● Work instruction:
Scan the records for the word "number". Copy each line that includes it.

─── Records supplied ───

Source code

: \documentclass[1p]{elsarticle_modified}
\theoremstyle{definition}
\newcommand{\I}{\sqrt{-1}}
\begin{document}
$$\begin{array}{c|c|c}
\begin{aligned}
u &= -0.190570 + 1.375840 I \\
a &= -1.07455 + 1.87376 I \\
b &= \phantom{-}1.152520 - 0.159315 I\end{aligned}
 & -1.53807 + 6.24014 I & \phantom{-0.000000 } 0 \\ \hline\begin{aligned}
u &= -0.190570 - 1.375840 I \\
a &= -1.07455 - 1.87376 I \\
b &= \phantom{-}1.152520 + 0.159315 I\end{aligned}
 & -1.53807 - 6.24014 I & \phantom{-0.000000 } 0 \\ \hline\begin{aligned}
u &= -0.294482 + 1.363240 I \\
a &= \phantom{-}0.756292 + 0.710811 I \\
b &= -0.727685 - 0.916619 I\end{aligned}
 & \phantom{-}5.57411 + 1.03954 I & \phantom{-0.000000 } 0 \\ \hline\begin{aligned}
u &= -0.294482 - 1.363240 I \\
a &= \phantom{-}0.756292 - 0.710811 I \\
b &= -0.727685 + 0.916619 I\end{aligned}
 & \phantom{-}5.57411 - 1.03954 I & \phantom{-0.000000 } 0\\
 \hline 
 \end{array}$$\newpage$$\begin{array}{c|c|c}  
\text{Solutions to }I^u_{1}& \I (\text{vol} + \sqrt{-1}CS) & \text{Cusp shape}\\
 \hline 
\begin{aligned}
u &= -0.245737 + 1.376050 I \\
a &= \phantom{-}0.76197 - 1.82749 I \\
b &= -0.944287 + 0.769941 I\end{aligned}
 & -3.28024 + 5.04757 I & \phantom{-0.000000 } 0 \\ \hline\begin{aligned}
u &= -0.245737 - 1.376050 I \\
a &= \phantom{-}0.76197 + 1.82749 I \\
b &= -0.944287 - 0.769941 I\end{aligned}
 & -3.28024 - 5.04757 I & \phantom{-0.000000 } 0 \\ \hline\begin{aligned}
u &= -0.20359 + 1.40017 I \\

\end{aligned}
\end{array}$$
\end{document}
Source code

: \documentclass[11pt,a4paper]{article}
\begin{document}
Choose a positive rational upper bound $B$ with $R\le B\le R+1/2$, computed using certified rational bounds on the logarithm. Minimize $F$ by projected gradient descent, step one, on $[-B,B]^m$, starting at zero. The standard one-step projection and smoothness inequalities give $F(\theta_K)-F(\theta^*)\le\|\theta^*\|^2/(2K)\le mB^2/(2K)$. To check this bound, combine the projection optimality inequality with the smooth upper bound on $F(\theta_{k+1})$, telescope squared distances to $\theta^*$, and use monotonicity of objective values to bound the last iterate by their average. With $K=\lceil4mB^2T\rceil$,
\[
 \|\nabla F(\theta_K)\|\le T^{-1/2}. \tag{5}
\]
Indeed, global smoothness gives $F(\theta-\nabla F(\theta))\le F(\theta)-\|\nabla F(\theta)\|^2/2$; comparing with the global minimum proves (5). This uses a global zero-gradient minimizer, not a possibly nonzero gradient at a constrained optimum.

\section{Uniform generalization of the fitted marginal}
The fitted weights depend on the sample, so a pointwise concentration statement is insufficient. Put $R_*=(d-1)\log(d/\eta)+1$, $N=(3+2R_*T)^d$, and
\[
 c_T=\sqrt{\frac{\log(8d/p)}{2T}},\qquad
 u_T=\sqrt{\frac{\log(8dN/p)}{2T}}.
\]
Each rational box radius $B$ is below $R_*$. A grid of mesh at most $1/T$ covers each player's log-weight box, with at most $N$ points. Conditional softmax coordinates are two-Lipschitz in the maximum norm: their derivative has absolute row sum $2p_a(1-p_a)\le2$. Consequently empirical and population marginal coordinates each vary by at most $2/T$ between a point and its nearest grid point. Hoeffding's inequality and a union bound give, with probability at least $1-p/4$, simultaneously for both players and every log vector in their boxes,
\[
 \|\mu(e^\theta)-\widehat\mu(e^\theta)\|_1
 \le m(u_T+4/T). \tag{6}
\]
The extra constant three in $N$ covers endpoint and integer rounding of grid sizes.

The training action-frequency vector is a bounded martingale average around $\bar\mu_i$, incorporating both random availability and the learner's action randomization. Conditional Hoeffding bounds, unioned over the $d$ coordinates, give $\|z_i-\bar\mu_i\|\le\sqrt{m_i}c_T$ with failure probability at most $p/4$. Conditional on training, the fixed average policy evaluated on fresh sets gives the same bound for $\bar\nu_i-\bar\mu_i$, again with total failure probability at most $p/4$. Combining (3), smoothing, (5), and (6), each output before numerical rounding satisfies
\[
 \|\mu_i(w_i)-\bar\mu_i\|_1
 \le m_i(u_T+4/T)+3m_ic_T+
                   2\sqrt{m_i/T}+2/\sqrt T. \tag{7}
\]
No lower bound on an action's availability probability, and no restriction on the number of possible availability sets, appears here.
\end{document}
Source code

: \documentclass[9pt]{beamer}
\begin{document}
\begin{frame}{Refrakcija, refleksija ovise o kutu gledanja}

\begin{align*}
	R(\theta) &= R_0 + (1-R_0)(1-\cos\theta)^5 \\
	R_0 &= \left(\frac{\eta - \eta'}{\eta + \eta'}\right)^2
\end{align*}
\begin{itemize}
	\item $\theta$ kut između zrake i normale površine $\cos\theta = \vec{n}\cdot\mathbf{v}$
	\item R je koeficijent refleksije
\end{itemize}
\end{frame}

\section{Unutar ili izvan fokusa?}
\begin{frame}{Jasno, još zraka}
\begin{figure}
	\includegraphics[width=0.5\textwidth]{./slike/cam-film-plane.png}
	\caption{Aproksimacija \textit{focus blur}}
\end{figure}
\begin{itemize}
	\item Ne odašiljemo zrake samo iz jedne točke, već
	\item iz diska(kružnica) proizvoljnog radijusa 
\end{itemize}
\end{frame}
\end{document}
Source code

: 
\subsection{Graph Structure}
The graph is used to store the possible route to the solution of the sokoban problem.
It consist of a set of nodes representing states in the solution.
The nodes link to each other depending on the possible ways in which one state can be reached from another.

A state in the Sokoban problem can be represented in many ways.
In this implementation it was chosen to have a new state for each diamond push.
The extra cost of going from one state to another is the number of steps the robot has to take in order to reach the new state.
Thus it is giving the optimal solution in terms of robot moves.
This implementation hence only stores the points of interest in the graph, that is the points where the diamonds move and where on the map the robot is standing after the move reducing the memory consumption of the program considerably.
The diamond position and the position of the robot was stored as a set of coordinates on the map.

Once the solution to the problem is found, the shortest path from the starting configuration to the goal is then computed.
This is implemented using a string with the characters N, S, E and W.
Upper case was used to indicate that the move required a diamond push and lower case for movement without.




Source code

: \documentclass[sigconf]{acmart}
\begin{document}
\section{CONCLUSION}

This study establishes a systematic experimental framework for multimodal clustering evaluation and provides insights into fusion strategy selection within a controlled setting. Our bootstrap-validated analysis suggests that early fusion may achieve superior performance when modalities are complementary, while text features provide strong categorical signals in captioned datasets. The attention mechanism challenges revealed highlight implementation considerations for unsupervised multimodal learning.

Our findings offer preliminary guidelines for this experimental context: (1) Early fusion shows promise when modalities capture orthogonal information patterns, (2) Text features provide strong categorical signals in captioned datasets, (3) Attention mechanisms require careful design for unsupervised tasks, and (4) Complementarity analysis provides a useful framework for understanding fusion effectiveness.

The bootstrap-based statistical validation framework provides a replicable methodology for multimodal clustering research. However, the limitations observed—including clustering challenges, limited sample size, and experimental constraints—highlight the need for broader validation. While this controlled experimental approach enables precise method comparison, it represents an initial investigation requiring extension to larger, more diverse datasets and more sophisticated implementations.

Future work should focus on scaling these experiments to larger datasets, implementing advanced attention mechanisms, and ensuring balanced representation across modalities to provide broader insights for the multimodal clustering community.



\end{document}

───

● Finished exercise:
No lower bound on an action's availability probability, and no restriction on the number of possible availability sets, appears here.
The extra cost of going from one state to another is the number of steps the robot has to take in order to reach the new state.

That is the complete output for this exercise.